A year ago I responded to the plea for Ruby Project volunteers and took on the nine Rubys
listed in the 1900 US Census in Florida. Since then I’ve learned and discovered a great deal. After
taking the Pharos “Introduction to One-Name Studies” course last winter I understood the great potential of bulk data gathering for an ONS newbie such as myself. 
After the first application of the process to my own ONS (eg. using FreeBMD) I realized its
potential for the Ruby Project when it was suggested that I gather the Ruby information from
the Florida Registered Voters online database. With nearly 400 Rubys, the cutting and pasting
or re-keying of names, gender, date of birth and addresses looked like a month’s worth of
boredom and stress. So I applied what I’d learned to easily gather and record data from
FreeBMD, the database for births, marriages and deaths in England and Wales.
Basically this meant downloading the Florida voter database (67 county files totaling 2GB),
writing and using a simple program to select only the Ruby records (60KB), employing a
spreadsheet to select, sort and clean relevant data, and writing a program to convert the data exported
from the spreadsheet to a GEDCOM file for sending to the project team leader to merge into the 
Ruby Project master file.
It took a long time to accomplish the Florida Ruby voter data extraction and conversion. However, having learned how to do it for one state, applying that learning to the other states with online voter rolls meant they went a lot quicker.  Now it only takes a couple of hours to do a single state plus the time to determine how the data has been recorded and writing a source citation.
Florida Population Map - 2010

Ruby, John James was born 17 September 1974, is male, registered as No Party Affiliation, residing at 700 Villa San Marco Dr, #444, St Augustine, Florida 32086-4142. Florida voter ID number 123456789. The voter lists a mailing address and probably prefers you use it: 11111 S 11Th East Ave Bixby OK 74008-8227. This is the most recent information, from the Florida voter list as of 30 November 2018.
Previous information:
31 May 2013 voter list: John James Ruby, 700 Villa San Marco DR, #444, St Augustine, FL 32086 No Party Affiliation.

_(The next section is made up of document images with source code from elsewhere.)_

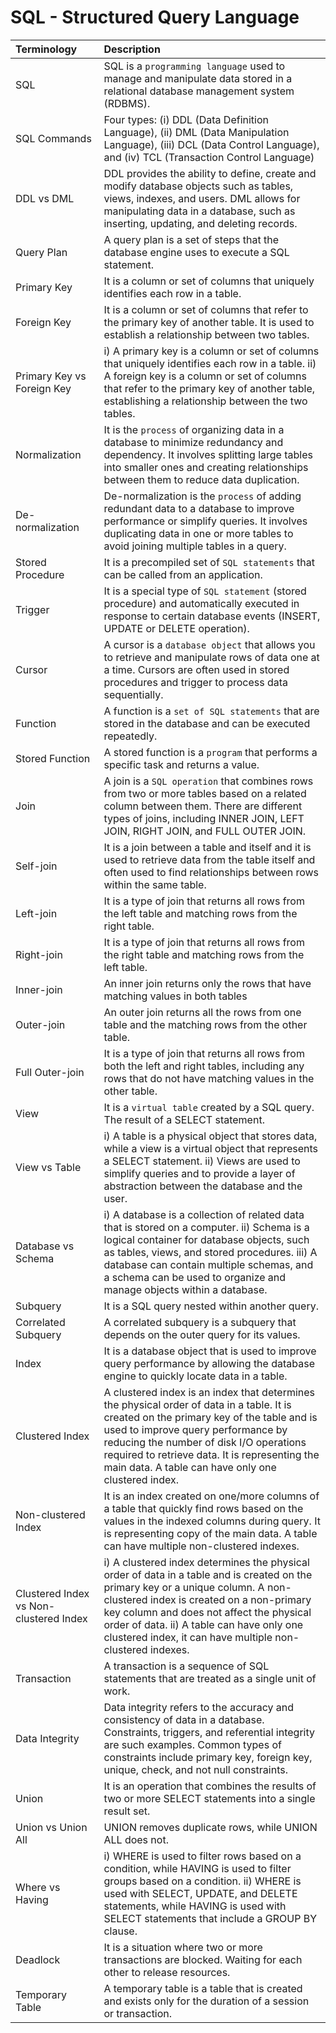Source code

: SQL - Structured Query Language
=================================

| Terminology |	Description |
| :------------------------------------- | :---------------------------------------------- |
| SQL	| SQL is a `programming language` used to manage and manipulate data stored in a relational database management system (RDBMS). |
| SQL Commands	| Four types: (i) DDL (Data Definition Language), (ii) DML (Data Manipulation Language), (iii) DCL (Data Control Language), and (iv) TCL (Transaction Control Language) |
| DDL vs DML	| DDL provides the ability to define, create and modify database objects such as tables, views, indexes, and users. DML allows for manipulating data in a database, such as inserting, updating, and deleting records. |
| Query Plan	| A query plan is a set of steps that the database engine uses to execute a SQL statement. |
| Primary Key	| It is a column or set of columns that uniquely identifies each row in a table. |
| Foreign Key	| It is a column or set of columns that refer to the primary key of another table. It is used to establish a relationship between two tables. |
| Primary Key vs Foreign Key	| i) A primary key is a column or set of columns that uniquely identifies each row in a table. ii) A foreign key is a column or set of columns that refer to the primary key of another table, establishing a relationship between the two tables. |
| Normalization	| It is the `process` of organizing data in a database to minimize redundancy and dependency. It involves splitting large tables into smaller ones and creating relationships between them to reduce data duplication. |
| De-normalization	| De-normalization is the `process` of adding redundant data to a database to improve performance or simplify queries. It involves duplicating data in one or more tables to avoid joining multiple tables in a query. |
| Stored Procedure	| It is a precompiled set of `SQL statements` that can be called from an application. |
| Trigger	| It is a special type of `SQL statement` (stored procedure) and automatically executed in response to certain database events (INSERT, UPDATE or DELETE operation). |
| Cursor	| A cursor is a `database object` that allows you to retrieve and manipulate rows of data one at a time. Cursors are often used in stored procedures and trigger to process data sequentially. |
| Function	| A function is a `set of SQL statements` that are stored in the database and can be executed repeatedly. |
| Stored Function	| A stored function is a `program` that performs a specific task and returns a value. |
| Join	| A join is a `SQL operation` that combines rows from two or more tables based on a related column between them. There are different types of joins, including INNER JOIN, LEFT JOIN, RIGHT JOIN, and FULL OUTER JOIN. |
| Self-join	| It is a join between a table and itself and it is used to retrieve data from the table itself and often used to find relationships between rows within the same table. |
| Left-join	| It is a type of join that returns all rows from the left table and matching rows from the right table. |
| Right-join	| It is a type of join that returns all rows from the right table and matching rows from the left table. |
| Inner-join	| An inner join returns only the rows that have matching values in both tables |
| Outer-join	| An outer join returns all the rows from one table and the matching rows from the other table. |
| Full Outer-join	| It is a type of join that returns all rows from both the left and right tables, including any rows that do not have matching values in the other table. |
| View	| It is a `virtual table` created by a SQL query. The result of a SELECT statement. |
| View vs Table	| i) A table is a physical object that stores data, while a view is a virtual object that represents a SELECT statement. ii) Views are used to simplify queries and to provide a layer of abstraction between the database and the user. |
| Database vs Schema	| i) A database is a collection of related data that is stored on a computer. ii) Schema is a logical container for database objects, such as tables, views, and stored procedures. iii) A database can contain multiple schemas, and a schema can be used to organize and manage objects within a database. |
| Subquery	| It is a SQL query nested within another query. |
| Correlated Subquery	| A correlated subquery is a subquery that depends on the outer query for its values. |
| Index	| It is a database object that is used to improve query performance by allowing the database engine to quickly locate data in a table. |
| Clustered Index	| A clustered index is an index that determines the physical order of data in a table. It is created on the primary key of the table and is used to improve query performance by reducing the number of disk I/O operations required to retrieve data. It is representing the main data. A table can have only one clustered index. |
| Non-clustered Index	| It is an index created on one/more columns of a table that quickly find rows based on the values in the indexed columns during query. It is representing copy of the main data. A table can have multiple non-clustered indexes. |
| Clustered Index vs Non-clustered Index	| i) A clustered index determines the physical order of data in a table and is created on the primary key or a unique column. A non-clustered index is created on a non-primary key column and does not affect the physical order of data. ii) A table can have only one clustered index, it can have multiple non-clustered indexes. |
| Transaction	| A transaction is a sequence of SQL statements that are treated as a single unit of work. |
| Data Integrity	| Data integrity refers to the accuracy and consistency of data in a database. Constraints, triggers, and referential integrity are such examples. Common types of constraints include primary key, foreign key, unique, check, and not null constraints. |
| Union	| It is an operation that combines the results of two or more SELECT statements into a single result set. |
| Union vs Union All	| UNION removes duplicate rows, while UNION ALL does not. |
| Where vs Having	| i) WHERE is used to filter rows based on a condition, while HAVING is used to filter groups based on a condition. ii) WHERE is used with SELECT, UPDATE, and DELETE statements, while HAVING is used with SELECT statements that include a GROUP BY clause. |
| Deadlock	| It is a situation where two or more transactions are blocked. Waiting for each other to release resources. |
| Temporary Table	| A temporary table is a table that is created and exists only for the duration of a session or transaction. |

There are nine states with easily accessible voter databases: Arkansas, Colorado, Connecticut,
Delaware, Florida, Michigan, Ohio, Oklahoma and Rhode Island. Each has an online capability
allowing the user to drill down by surname and given name to view individual records.  A total of  2015 records have been extracted from those nine states for the Ruby Project.  Given that the nine states make up about 20% of the US population, we estimate that there may be as many as 10,000 Ruby people in the US!
Just extracting the data is not the end of the process, though.  To make the data meaningful, one has to group families living at the same address, which is a process that cannot be mechanized.  For two states (Ohio and Oklahoma), one has to guess the sex of the individual too, which is quite time-consuming and not as simple as it seems given modern naming patterns in America!
The resulting data has lead to some insights.  First, we have a ready supply of modern information to help with family reconstruction and to add to future obituaries as we spot them.  Second, there is a very small proportion of people (well below 1%) who are registered to vote in more than one state!  Some of that is no doubt due to people moving around and the timing differences in online databases.  Florida’s data is practically up to date, whereas Delaware’s dates from 2015.
Lastly, it’s worth noting that the Florida population has grown from just over half a million people in 1900 to over 21 million today, a roughly 40-fold increase. Meanwhile, the population of Rubys has gone from 9 to over 400, but that’s not even including people below the voting age!  Something about Florida is particularly attractive to people named Ruby!

The FAQs
Are all the individuals in the voter lists living? Thus, how does one connect them to a line of Rubys going backward?
All the people are "supposed" to be living but some don't get removed from their state's voter list when they pass away or move out of state. We spotted several duplicate people who have moved between states and one or two who have died since the lists were prepared. The state has to be notified of the person's death or removal. We suspect some states have a period of inactivity  (i.e., the person not voting) which triggers a requirement to re-register but we haven't checked each state's requirements. That people are on the list is sufficient evidence of their existence, however. We can only connect them going backward if we have the records to do so, such as documented birth date and/or marriage and/or name(s) which match. We were able to spot about 100 people who matched with records we already had and merged them in as we added all the data to our master file. 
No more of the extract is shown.